Saved data entries |
● ● ● ●
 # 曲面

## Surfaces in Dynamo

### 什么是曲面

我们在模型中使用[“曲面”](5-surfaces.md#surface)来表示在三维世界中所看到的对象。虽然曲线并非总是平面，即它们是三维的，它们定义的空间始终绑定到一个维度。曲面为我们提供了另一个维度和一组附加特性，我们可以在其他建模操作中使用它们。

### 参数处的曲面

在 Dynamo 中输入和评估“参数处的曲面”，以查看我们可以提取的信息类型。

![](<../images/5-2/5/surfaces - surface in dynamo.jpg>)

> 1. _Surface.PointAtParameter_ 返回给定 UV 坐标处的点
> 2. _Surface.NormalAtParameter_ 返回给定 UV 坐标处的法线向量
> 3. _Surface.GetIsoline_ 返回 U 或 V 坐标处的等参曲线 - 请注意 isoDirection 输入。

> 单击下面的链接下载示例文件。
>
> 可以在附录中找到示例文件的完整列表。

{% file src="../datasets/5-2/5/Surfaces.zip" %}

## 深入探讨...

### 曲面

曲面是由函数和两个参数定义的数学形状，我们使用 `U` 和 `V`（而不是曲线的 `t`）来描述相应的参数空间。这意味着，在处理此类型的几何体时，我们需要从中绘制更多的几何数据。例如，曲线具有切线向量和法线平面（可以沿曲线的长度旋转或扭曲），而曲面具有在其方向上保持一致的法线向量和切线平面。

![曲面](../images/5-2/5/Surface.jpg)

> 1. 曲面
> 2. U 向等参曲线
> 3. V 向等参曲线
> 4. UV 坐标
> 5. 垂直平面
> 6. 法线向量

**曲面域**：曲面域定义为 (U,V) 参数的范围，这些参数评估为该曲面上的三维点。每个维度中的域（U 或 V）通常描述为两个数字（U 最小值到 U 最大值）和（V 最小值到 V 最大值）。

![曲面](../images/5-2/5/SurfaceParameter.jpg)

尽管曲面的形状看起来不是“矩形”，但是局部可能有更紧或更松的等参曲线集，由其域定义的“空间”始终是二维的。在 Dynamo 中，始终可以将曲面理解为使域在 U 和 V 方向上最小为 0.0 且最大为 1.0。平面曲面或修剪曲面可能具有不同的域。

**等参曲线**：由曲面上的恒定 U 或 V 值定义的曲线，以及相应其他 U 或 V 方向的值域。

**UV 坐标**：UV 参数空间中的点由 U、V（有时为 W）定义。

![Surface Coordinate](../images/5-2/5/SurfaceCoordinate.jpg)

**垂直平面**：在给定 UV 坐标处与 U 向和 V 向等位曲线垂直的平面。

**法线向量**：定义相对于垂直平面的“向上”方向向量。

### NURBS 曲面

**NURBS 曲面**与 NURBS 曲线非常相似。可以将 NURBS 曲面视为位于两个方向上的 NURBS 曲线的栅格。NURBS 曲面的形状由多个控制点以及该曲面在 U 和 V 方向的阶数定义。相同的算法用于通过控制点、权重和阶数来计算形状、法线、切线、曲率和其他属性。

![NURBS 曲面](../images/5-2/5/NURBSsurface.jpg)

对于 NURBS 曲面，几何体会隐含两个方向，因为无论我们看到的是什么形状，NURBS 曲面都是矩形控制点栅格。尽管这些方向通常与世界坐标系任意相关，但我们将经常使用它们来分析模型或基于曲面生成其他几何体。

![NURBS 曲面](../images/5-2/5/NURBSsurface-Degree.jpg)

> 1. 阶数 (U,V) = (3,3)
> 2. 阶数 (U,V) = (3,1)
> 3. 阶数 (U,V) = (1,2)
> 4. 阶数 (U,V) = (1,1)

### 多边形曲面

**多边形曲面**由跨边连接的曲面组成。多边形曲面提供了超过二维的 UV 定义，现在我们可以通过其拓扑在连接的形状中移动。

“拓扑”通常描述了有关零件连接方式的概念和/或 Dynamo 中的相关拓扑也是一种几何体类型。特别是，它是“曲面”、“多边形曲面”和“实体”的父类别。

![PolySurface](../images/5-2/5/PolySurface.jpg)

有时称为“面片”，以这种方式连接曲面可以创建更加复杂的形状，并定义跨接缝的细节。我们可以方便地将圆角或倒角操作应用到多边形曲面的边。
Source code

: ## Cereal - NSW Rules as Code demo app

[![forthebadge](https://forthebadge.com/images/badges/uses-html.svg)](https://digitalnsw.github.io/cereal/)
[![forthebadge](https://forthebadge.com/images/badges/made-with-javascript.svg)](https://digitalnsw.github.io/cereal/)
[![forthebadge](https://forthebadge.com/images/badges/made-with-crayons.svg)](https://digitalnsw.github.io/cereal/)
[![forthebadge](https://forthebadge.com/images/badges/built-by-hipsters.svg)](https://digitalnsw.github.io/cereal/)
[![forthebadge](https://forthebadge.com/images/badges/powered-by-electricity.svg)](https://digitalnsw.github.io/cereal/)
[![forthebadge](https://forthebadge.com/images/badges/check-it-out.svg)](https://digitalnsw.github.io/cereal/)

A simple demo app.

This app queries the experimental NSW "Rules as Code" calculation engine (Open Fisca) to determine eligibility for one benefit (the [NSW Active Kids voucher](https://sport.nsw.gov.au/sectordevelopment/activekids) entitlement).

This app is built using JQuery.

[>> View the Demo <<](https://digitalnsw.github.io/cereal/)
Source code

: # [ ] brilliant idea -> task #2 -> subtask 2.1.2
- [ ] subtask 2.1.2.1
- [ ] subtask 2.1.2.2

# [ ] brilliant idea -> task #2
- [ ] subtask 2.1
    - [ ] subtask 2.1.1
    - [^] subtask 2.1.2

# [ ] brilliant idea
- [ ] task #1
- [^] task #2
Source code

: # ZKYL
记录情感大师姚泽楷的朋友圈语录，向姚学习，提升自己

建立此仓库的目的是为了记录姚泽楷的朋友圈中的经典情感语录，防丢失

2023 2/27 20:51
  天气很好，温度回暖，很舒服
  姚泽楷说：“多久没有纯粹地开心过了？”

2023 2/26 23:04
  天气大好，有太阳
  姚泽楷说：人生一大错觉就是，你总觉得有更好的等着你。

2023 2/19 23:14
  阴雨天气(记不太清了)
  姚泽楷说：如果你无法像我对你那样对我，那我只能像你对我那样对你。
● ● ● ●
Prompt |
Nothing should be missing: every line above must be reproduced exactly.

Result for this exercise |
 # 曲面

## Surfaces in Dynamo

### 什么是曲面

我们在模型中使用[“曲面”](5-surfaces.md#surface)来表示在三维世界中所看到的对象。虽然曲线并非总是平面，即它们是三维的，它们定义的空间始终绑定到一个维度。曲面为我们提供了另一个维度和一组附加特性，我们可以在其他建模操作中使用它们。

### 参数处的曲面

在 Dynamo 中输入和评估“参数处的曲面”，以查看我们可以提取的信息类型。

![](<../images/5-2/5/surfaces - surface in dynamo.jpg>)

> 1. _Surface.PointAtParameter_ 返回给定 UV 坐标处的点
> 2. _Surface.NormalAtParameter_ 返回给定 UV 坐标处的法线向量
> 3. _Surface.GetIsoline_ 返回 U 或 V 坐标处的等参曲线 - 请注意 isoDirection 输入。

> 单击下面的链接下载示例文件。
>
> 可以在附录中找到示例文件的完整列表。

{% file src="../datasets/5-2/5/Surfaces.zip" %}

## 深入探讨...

### 曲面

曲面是由函数和两个参数定义的数学形状，我们使用 `U` 和 `V`（而不是曲线的 `t`）来描述相应的参数空间。这意味着，在处理此类型的几何体时，我们需要从中绘制更多的几何数据。例如，曲线具有切线向量和法线平面（可以沿曲线的长度旋转或扭曲），而曲面具有在其方向上保持一致的法线向量和切线平面。

![曲面](../images/5-2/5/Surface.jpg)

> 1. 曲面
> 2. U 向等参曲线
> 3. V 向等参曲线
> 4. UV 坐标
> 5. 垂直平面
> 6. 法线向量

**曲面域**：曲面域定义为 (U,V) 参数的范围，这些参数评估为该曲面上的三维点。每个维度中的域（U 或 V）通常描述为两个数字（U 最小值到 U 最大值）和（V 最小值到 V 最大值）。

![曲面](../images/5-2/5/SurfaceParameter.jpg)

尽管曲面的形状看起来不是“矩形”，但是局部可能有更紧或更松的等参曲线集，由其域定义的“空间”始终是二维的。在 Dynamo 中，始终可以将曲面理解为使域在 U 和 V 方向上最小为 0.0 且最大为 1.0。平面曲面或修剪曲面可能具有不同的域。

**等参曲线**：由曲面上的恒定 U 或 V 值定义的曲线，以及相应其他 U 或 V 方向的值域。

**UV 坐标**：UV 参数空间中的点由 U、V（有时为 W）定义。

![Surface Coordinate](../images/5-2/5/SurfaceCoordinate.jpg)

**垂直平面**：在给定 UV 坐标处与 U 向和 V 向等位曲线垂直的平面。

**法线向量**：定义相对于垂直平面的“向上”方向向量。

### NURBS 曲面

**NURBS 曲面**与 NURBS 曲线非常相似。可以将 NURBS 曲面视为位于两个方向上的 NURBS 曲线的栅格。NURBS 曲面的形状由多个控制点以及该曲面在 U 和 V 方向的阶数定义。相同的算法用于通过控制点、权重和阶数来计算形状、法线、切线、曲率和其他属性。

![NURBS 曲面](../images/5-2/5/NURBSsurface.jpg)

对于 NURBS 曲面，几何体会隐含两个方向，因为无论我们看到的是什么形状，NURBS 曲面都是矩形控制点栅格。尽管这些方向通常与世界坐标系任意相关，但我们将经常使用它们来分析模型或基于曲面生成其他几何体。

![NURBS 曲面](../images/5-2/5/NURBSsurface-Degree.jpg)

> 1. 阶数 (U,V) = (3,3)
> 2. 阶数 (U,V) = (3,1)
> 3. 阶数 (U,V) = (1,2)
> 4. 阶数 (U,V) = (1,1)

### 多边形曲面

**多边形曲面**由跨边连接的曲面组成。多边形曲面提供了超过二维的 UV 定义，现在我们可以通过其拓扑在连接的形状中移动。

“拓扑”通常描述了有关零件连接方式的概念和/或 Dynamo 中的相关拓扑也是一种几何体类型。特别是，它是“曲面”、“多边形曲面”和“实体”的父类别。

![PolySurface](../images/5-2/5/PolySurface.jpg)

有时称为“面片”，以这种方式连接曲面可以创建更加复杂的形状，并定义跨接缝的细节。我们可以方便地将圆角或倒角操作应用到多边形曲面的边。
Source code

: ## Cereal - NSW Rules as Code demo app

[![forthebadge](https://forthebadge.com/images/badges/uses-html.svg)](https://digitalnsw.github.io/cereal/)
[![forthebadge](https://forthebadge.com/images/badges/made-with-javascript.svg)](https://digitalnsw.github.io/cereal/)
[![forthebadge](https://forthebadge.com/images/badges/made-with-crayons.svg)](https://digitalnsw.github.io/cereal/)
[![forthebadge](https://forthebadge.com/images/badges/built-by-hipsters.svg)](https://digitalnsw.github.io/cereal/)
[![forthebadge](https://forthebadge.com/images/badges/powered-by-electricity.svg)](https://digitalnsw.github.io/cereal/)
[![forthebadge](https://forthebadge.com/images/badges/check-it-out.svg)](https://digitalnsw.github.io/cereal/)

A simple demo app.

This app queries the experimental NSW "Rules as Code" calculation engine (Open Fisca) to determine eligibility for one benefit (the [NSW Active Kids voucher](https://sport.nsw.gov.au/sectordevelopment/activekids) entitlement).

This app is built using JQuery.

[>> View the Demo <<](https://digitalnsw.github.io/cereal/)
Source code

: # [ ] brilliant idea -> task #2 -> subtask 2.1.2
- [ ] subtask 2.1.2.1
- [ ] subtask 2.1.2.2

# [ ] brilliant idea -> task #2
- [ ] subtask 2.1
    - [ ] subtask 2.1.1
    - [^] subtask 2.1.2

# [ ] brilliant idea
- [ ] task #1
- [^] task #2
Source code

: # ZKYL
记录情感大师姚泽楷的朋友圈语录，向姚学习，提升自己

建立此仓库的目的是为了记录姚泽楷的朋友圈中的经典情感语录，防丢失

2023 2/27 20:51
  天气很好，温度回暖，很舒服
  姚泽楷说：“多久没有纯粹地开心过了？”

2023 2/26 23:04
  天气大好，有太阳
  姚泽楷说：人生一大错觉就是，你总觉得有更好的等着你。

2023 2/19 23:14
  阴雨天气(记不太清了)
  姚泽楷说：如果你无法像我对你那样对我，那我只能像你对我那样对你。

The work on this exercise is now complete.